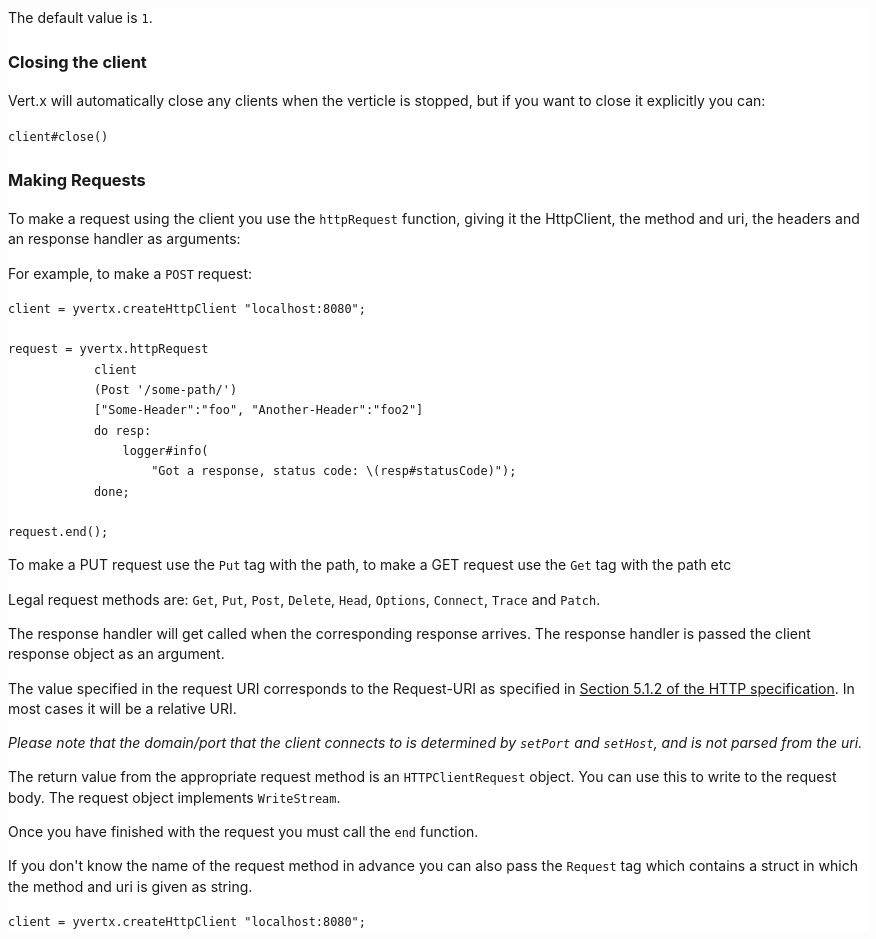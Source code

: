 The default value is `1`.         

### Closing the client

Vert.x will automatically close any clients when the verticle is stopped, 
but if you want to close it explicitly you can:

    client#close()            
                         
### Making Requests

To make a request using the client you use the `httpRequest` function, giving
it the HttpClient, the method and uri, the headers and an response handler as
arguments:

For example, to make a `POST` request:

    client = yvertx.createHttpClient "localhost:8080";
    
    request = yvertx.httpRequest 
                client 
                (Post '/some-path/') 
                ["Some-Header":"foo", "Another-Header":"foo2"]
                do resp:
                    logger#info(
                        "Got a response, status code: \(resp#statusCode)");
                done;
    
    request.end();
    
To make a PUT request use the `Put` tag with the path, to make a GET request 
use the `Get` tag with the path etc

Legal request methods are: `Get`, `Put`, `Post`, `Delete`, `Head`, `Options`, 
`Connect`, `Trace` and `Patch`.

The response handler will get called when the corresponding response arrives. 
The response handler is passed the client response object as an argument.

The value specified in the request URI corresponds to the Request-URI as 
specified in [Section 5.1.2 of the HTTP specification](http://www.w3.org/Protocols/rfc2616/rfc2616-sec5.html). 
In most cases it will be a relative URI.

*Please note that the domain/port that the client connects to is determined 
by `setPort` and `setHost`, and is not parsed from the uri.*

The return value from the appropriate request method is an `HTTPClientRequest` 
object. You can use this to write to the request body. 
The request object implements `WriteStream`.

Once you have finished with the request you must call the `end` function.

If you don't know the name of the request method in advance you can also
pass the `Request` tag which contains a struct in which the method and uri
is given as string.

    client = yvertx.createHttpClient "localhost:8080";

* **Description of the task**
From the listing above, count every line where the word "object" occurs; the answer is that number and nothing else.

* **Your response**
3